TASK PROMPT: Go over the data and keep only the lines that include "label".

DATA SHOWN:
********************
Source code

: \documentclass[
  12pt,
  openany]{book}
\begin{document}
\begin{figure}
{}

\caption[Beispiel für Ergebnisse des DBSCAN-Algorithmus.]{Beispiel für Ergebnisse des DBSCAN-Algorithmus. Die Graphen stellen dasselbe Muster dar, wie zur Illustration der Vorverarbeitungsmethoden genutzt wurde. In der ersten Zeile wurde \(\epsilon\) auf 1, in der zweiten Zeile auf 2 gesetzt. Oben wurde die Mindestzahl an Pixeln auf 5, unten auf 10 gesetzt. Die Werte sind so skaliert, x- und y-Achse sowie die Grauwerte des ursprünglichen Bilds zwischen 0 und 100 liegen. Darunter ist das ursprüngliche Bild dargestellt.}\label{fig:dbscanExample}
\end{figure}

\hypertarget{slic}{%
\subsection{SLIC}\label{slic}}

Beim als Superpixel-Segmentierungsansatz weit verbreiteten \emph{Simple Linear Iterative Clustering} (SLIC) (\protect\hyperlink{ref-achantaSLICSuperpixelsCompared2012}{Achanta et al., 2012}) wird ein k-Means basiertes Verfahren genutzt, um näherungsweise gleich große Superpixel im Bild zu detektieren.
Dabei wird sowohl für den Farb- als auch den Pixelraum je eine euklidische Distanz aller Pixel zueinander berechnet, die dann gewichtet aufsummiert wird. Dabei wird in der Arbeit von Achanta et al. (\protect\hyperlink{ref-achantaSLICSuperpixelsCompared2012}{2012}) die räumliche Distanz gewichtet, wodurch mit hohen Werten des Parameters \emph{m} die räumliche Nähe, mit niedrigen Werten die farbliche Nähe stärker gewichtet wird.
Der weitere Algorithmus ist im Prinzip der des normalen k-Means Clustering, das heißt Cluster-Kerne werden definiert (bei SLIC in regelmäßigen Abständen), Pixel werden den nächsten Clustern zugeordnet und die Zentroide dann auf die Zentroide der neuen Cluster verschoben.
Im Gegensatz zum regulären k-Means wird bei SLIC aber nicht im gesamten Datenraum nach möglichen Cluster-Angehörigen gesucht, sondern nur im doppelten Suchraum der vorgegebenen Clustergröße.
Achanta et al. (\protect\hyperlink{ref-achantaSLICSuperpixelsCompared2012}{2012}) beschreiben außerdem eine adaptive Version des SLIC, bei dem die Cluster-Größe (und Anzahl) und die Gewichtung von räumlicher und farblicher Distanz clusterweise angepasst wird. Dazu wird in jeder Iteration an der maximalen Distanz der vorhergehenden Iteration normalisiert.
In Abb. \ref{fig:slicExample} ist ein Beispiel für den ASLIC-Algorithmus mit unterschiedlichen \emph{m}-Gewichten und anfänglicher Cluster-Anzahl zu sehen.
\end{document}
********************
RESPONSE BOX:
\caption[Beispiel für Ergebnisse des DBSCAN-Algorithmus.]{Beispiel für Ergebnisse des DBSCAN-Algorithmus. Die Graphen stellen dasselbe Muster dar, wie zur Illustration der Vorverarbeitungsmethoden genutzt wurde. In der ersten Zeile wurde \(\epsilon\) auf 1, in der zweiten Zeile auf 2 gesetzt. Oben wurde die Mindestzahl an Pixeln auf 5, unten auf 10 gesetzt. Die Werte sind so skaliert, x- und y-Achse sowie die Grauwerte des ursprünglichen Bilds zwischen 0 und 100 liegen. Darunter ist das ursprüngliche Bild dargestellt.}\label{fig:dbscanExample}
\subsection{SLIC}\label{slic}}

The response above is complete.